Exercise directions: A faithful, complete transcription of the listing is required.
◆ ◆ ◆ ◆ ◆ ◆ ◆
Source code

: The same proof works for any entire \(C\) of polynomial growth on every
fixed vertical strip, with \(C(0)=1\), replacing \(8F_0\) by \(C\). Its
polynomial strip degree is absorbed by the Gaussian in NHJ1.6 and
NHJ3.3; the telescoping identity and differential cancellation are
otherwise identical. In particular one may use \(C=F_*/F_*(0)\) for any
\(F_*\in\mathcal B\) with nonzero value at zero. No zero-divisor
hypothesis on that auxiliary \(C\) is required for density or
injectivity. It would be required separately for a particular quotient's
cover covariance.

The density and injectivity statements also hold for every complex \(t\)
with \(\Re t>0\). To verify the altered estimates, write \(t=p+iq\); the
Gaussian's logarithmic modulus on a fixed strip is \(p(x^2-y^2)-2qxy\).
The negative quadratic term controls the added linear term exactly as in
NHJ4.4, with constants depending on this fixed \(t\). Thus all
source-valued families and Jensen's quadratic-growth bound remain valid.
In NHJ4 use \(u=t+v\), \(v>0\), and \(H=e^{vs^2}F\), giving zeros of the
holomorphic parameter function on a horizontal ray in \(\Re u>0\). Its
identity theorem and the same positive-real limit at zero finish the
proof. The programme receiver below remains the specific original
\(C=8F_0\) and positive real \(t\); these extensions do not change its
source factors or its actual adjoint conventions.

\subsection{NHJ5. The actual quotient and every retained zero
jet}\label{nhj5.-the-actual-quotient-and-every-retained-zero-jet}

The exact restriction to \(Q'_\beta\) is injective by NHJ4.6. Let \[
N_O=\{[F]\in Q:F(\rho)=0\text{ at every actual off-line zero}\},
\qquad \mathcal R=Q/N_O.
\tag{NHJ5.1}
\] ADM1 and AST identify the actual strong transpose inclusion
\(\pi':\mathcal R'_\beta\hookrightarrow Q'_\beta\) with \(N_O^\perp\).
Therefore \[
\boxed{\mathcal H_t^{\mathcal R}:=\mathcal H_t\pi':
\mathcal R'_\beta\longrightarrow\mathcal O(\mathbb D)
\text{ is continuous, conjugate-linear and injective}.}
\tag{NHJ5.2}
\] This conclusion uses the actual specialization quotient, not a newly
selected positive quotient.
◆ ◆ ◆ ◆ ◆ ◆ ◆
Response:
Source code

: The same proof works for any entire \(C\) of polynomial growth on every
fixed vertical strip, with \(C(0)=1\), replacing \(8F_0\) by \(C\). Its
polynomial strip degree is absorbed by the Gaussian in NHJ1.6 and
NHJ3.3; the telescoping identity and differential cancellation are
otherwise identical. In particular one may use \(C=F_*/F_*(0)\) for any
\(F_*\in\mathcal B\) with nonzero value at zero. No zero-divisor
hypothesis on that auxiliary \(C\) is required for density or
injectivity. It would be required separately for a particular quotient's
cover covariance.

The density and injectivity statements also hold for every complex \(t\)
with \(\Re t>0\). To verify the altered estimates, write \(t=p+iq\); the
Gaussian's logarithmic modulus on a fixed strip is \(p(x^2-y^2)-2qxy\).
The negative quadratic term controls the added linear term exactly as in
NHJ4.4, with constants depending on this fixed \(t\). Thus all
source-valued families and Jensen's quadratic-growth bound remain valid.
In NHJ4 use \(u=t+v\), \(v>0\), and \(H=e^{vs^2}F\), giving zeros of the
holomorphic parameter function on a horizontal ray in \(\Re u>0\). Its
identity theorem and the same positive-real limit at zero finish the
proof. The programme receiver below remains the specific original
\(C=8F_0\) and positive real \(t\); these extensions do not change its
source factors or its actual adjoint conventions.

\subsection{NHJ5. The actual quotient and every retained zero
jet}\label{nhj5.-the-actual-quotient-and-every-retained-zero-jet}

The exact restriction to \(Q'_\beta\) is injective by NHJ4.6. Let \[
N_O=\{[F]\in Q:F(\rho)=0\text{ at every actual off-line zero}\},
\qquad \mathcal R=Q/N_O.
\tag{NHJ5.1}
\] ADM1 and AST identify the actual strong transpose inclusion
\(\pi':\mathcal R'_\beta\hookrightarrow Q'_\beta\) with \(N_O^\perp\).
Therefore \[
\boxed{\mathcal H_t^{\mathcal R}:=\mathcal H_t\pi':
\mathcal R'_\beta\longrightarrow\mathcal O(\mathbb D)
\text{ is continuous, conjugate-linear and injective}.}
\tag{NHJ5.2}
\] This conclusion uses the actual specialization quotient, not a newly
selected positive quotient.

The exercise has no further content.